Alibaba secured first place in the latest global VQA (Visual Question Answering) Leaderboard, better than a human’s performance in the same context. This is the first time that a machine has outperformed humans in understanding images for answering text questions, Alibaba’s algorithm recorded an 81.26% accuracy rate in answering questions related to images, compared to human’s performance of 80.83% (in test-standard part).
The challenge, organized annually since 2015 by the worldwide leading visual conference CVPR, attracts global players including Facebook, Microsoft, and Stanford University. The evaluation presents an image and a related natural language question, to which participants are asked to provide an accurate natural language answer. This year, the challenge contained more than 250,000 images and 1.1 million questions.
The breakthrough of machines intelligence in answering image-related questions was made possible thanks to the innovative algorithm design from Alibaba DAMO Academy, the global research and development initiative of Alibaba Group. By leveraging its proprietary technologies, including diverse visual representations, multimodal pre-trained language models, adaptive cross-modal semantic fusion, and alignment technology, the Alibaba team was able to make significant progress in not only analyzing the images and understanding the intent of the questions but also in answering them with proper reasoning while expressing it in a human-like conversational style.
The VQA technology has already been widely applied across Alibaba’s ecosystem. For example, it has been used in Alibaba’s intelligent chatbot Alime Shop Assistant, which is used by tens of thousands of merchants on Alibaba’s retail platforms.

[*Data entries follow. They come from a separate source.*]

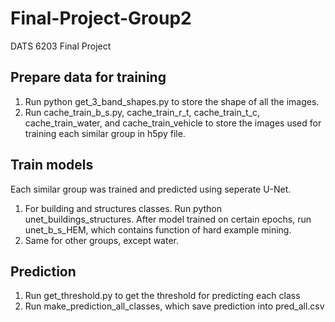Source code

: # Final-Project-Group2
 DATS 6203 Final Project
## Prepare data for training
1. Run python get_3_band_shapes.py to store the shape of all the images.
2. Run cache_train_b_s.py, cache_train_r_t, cache_train_t_c, cache_train_water, and cache_train_vehicle to store the images used for training each similar group in h5py file.
## Train models
Each similar group was trained and predicted using seperate U-Net.
1. For building and structures classes. Run python unet_buildings_structures. After model trained on certain epochs, run unet_b_s_HEM, which contains function of hard example mining.
2. Same for other groups, except water.
## Prediction
1. Run get_threshold.py to get the threshold for predicting each class
2. Run make_prediction_all_classes, which save prediction into pred_all.csv
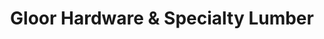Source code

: ---
title: "Gloor Hardware & Specialty Lumber"
url: /brownsville/gloor-hardware-and-specialty-lumber/
shop: hardware
---
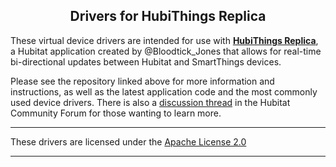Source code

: <h2 align="center">Drivers for HubiThings Replica</h2>

These virtual device drivers are intended for use with [**HubiThings Replica**](https://github.com/bloodtick/Hubitat/tree/main/hubiThingsReplica), a Hubitat application created by @Bloodtick_Jones that allows for real-time bi-directional updates between Hubitat and SmartThings devices. 

Please see the repository linked above for more information and instructions, as well as the latest application code and the most commonly used device drivers. There is also a [discussion thread](https://community.hubitat.com/t/release-hubithings-replica/107976) in the Hubitat Community Forum for those wanting to learn more.  

---

These drivers are licensed under the [Apache License 2.0](http://www.apache.org/licenses/LICENSE-2.0)

---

“We are proud that we have achieved another significant milestone in machine intelligence, which underscores our continuous efforts in driving the research and development in related AI fields,” said Si Luo, head of Natural Language Processing (NLP) at Alibaba DAMO Academy. “This is not implying humans will be replaced by robots one day. Rather, we are confident that smarter machines can be used to assist our daily work and life, and hence, people can focus on the creative tasks that they are best at.”
Microsoft Machine Reading Comprehension
“VQA can be used in a wide range of areas,” Si Luo said. “For example, it can be used when searching for products on e-commerce sites, for supporting the analysis of medical images for initial disease diagnosis, and for smart driving, as the auto AI assistant can offer basic analysis of photos captured by the in-car camera.”
This is not the first time Alibaba’s machine-learning model has eclipsed others. Alibaba’s model also topped the GLUE benchmark rankings, an industry table perceived as the most important baseline test for the NLP model. Alibaba’s model significantly outperformed the human baselines, marking a key milestone in the development of robust natural language understanding systems.
In 2019, Alibaba’s model exceeded human scores when tested by the Microsoft Machine Reading Comprehension dataset, one of the AI world’s most challenging tests for reading comprehension. The model scored 0.54 in the MS Marco question-answer task, outperforming the human score of 0.539, a benchmark provided by Microsoft. In 2018, Alibaba also scored higher than the human benchmark in the Stanford Question Answering Dataset — also one of the most popular machine reading-comprehension challenges worldwide.